The Most Dangerous Jobs in America
In today's tempestuous job market, most Americans think that the only danger they face is being laid off and joining the legions of the unemployed. But for some professionals, heading to the office for the day actually comes with mortal danger. And though the workplace is less hazardous than in the past (the amount of people dying due to their gainful employment has dropped over 20% in the last decade), thousands of hard working Americans still die on the job each and every year. So in case you are wondering which booths you might want to avoid at the next career fair, here is a look at some of the most dangerous jobs in America.
Fishing has always been, and continues to be one of the most dangerous jobs on the planet. 116 out of every 100,000 fisherman are killed on the job, and Mother Nature is usually to blame. Hurricanes and winter storms while on the open seas can be devastating to a fishing boat, and people are regularly washed overboard. With the ropes, rigging, and vicious hooks that regularly line the decks it's no surprise this is one of the most dangerous jobs in America.
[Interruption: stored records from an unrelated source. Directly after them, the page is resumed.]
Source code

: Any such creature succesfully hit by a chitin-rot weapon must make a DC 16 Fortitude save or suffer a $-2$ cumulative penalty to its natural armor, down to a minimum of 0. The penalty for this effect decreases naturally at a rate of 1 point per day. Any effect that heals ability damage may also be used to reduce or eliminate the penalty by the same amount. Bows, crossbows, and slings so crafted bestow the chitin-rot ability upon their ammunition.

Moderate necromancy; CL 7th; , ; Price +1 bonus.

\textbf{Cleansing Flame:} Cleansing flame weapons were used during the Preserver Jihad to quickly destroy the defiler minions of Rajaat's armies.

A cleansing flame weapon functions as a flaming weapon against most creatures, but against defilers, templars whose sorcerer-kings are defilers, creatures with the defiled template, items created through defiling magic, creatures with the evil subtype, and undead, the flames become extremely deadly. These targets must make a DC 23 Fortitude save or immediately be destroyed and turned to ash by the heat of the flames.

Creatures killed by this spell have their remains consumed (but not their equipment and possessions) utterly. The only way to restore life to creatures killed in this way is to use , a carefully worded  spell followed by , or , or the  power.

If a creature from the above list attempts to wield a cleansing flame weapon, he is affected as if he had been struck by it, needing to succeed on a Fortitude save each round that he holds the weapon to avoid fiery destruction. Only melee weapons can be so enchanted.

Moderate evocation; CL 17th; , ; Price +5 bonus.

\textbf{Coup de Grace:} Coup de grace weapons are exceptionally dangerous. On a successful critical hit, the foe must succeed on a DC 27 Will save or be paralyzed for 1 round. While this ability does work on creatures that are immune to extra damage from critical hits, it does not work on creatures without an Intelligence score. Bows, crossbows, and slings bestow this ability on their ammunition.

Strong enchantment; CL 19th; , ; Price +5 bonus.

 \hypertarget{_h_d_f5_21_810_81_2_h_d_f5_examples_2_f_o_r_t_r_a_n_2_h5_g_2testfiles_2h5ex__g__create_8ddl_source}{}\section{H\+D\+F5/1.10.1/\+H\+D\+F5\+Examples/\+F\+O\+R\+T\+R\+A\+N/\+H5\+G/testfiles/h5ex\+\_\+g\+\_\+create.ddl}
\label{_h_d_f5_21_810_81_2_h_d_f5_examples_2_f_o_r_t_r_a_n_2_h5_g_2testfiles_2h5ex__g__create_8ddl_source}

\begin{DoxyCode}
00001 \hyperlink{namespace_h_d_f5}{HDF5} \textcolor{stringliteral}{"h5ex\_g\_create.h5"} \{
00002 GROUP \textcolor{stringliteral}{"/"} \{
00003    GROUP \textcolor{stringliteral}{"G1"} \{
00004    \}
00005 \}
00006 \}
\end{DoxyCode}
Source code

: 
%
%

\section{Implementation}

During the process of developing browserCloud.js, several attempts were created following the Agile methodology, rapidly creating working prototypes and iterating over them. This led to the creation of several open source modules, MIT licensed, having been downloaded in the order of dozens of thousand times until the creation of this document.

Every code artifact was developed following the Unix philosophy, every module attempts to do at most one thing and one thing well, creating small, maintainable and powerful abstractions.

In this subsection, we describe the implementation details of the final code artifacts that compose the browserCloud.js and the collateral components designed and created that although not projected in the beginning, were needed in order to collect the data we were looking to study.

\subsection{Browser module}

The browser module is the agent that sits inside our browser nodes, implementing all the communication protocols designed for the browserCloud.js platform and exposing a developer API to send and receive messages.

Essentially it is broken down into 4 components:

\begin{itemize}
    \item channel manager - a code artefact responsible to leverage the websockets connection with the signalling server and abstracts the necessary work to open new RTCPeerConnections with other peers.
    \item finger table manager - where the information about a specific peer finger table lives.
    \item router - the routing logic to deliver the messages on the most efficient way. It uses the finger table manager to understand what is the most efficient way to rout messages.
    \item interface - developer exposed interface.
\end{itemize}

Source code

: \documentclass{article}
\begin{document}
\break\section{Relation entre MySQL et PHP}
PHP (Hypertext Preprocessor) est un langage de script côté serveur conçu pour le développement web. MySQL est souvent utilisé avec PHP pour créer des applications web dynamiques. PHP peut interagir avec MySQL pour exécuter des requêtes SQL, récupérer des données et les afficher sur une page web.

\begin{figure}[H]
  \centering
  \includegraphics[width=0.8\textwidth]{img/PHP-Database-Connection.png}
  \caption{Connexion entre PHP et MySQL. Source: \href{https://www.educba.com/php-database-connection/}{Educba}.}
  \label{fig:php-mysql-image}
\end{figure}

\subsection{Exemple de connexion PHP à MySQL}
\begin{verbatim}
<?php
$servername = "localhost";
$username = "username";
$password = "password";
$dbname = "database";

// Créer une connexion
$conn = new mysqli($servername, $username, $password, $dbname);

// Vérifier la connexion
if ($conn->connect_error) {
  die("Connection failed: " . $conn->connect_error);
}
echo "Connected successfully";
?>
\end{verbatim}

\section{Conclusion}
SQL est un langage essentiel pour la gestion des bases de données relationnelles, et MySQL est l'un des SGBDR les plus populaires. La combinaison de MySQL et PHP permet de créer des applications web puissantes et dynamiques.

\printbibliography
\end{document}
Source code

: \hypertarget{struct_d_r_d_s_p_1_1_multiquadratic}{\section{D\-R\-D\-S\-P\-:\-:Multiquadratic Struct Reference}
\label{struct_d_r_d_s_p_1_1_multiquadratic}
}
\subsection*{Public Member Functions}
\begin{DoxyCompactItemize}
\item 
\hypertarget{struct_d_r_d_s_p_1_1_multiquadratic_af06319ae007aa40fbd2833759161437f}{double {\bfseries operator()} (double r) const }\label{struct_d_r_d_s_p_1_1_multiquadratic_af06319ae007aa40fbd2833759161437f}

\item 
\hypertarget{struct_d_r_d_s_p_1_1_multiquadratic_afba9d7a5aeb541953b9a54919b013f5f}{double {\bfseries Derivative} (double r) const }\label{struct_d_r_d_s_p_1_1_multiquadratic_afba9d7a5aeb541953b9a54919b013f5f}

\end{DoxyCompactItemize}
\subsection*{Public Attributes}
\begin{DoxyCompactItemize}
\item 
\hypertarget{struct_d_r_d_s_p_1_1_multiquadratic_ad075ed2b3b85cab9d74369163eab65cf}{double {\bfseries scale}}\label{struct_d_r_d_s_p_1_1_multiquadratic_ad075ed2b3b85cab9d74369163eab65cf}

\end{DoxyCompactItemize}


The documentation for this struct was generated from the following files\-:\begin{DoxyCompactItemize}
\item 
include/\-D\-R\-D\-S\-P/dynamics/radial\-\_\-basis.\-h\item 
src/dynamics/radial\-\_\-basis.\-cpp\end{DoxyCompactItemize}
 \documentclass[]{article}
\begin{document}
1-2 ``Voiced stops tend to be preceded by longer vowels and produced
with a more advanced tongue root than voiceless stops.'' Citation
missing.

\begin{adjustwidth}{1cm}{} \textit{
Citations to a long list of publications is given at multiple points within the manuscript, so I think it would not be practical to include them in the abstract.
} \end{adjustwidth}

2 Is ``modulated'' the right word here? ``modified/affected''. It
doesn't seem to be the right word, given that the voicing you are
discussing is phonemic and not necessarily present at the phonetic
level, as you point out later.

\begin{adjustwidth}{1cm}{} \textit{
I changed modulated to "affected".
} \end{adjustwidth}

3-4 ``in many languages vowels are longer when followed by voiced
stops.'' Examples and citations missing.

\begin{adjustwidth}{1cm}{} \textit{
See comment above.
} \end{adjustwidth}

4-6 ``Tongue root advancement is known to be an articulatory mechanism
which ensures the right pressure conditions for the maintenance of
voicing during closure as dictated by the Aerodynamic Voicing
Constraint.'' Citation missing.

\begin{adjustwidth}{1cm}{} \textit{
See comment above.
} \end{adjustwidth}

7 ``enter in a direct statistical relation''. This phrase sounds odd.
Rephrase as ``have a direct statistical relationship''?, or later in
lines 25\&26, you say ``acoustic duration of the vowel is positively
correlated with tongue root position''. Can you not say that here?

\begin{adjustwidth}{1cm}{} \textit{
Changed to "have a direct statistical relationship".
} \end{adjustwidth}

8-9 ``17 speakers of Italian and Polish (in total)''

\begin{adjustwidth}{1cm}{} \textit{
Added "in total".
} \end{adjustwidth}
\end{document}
It's also no cakewalk on dry land, at least not for loggers. Deaths in the logging industry are on the rise, most often due to the limited visibility that comes with felling massive trees in thick forests. A logger can't always see everything he is cutting down, and the broken tops of other trees that hide high above in the leafy canopy have been nicknamed "widow-makers" for the amount of people they regularly take out. Storms are an issue, as are accidents with saws and other sharp objects.
The ocean and the forests are rough, but what about working up in the air? Well, life as an airplane pilot comes with an increased risk of death. Whether it's due to bad weather, machine failure or malfunction, or mistakes by the pilot, crashes of large and small aircraft happen all the time. Storms can often roll in without much notice, even with our advanced technology, and in smaller planes, decreased visibility can be deadly.
The farmer has been an integral cog in the wheel of life for as long as mankind has existed. But apparently, continuing the ranching or farming tradition brings a shorter life expectancy. Ranchers deal with wild animals, some of them often weighing tons. If things get out of hand, death can easily occur. But probably the most common cause of death on the farm is tractor accidents. New tractors come outfitted with protection from rollover accidents, so these issues should abate a bit. Yet there are still thousands of older trailers in use that leave the operator vulnerable. But the most disturbing cause of death on the farm? That would be falling into the grain silo and 'drowning'.
All of these jobs are performed far away from where most of America lives, and you may not know a single fisherman, logger, pilot or farmer. But one dangerous job exists in every city and town in the country, and that's being a sanitation worker. The men and women who drive those huge, smelly trucks are incredibly susceptible to personal injury, and even death in some cases. Many accidents happen when impatient drivers try to push past a garbage truck and run over the workers. But the bags and bins they're throwing into the truck can also be dangerous. Hazardous waste materials are often carelessly placed out on the curb, and it's the sanitation worker who suffers the consequences.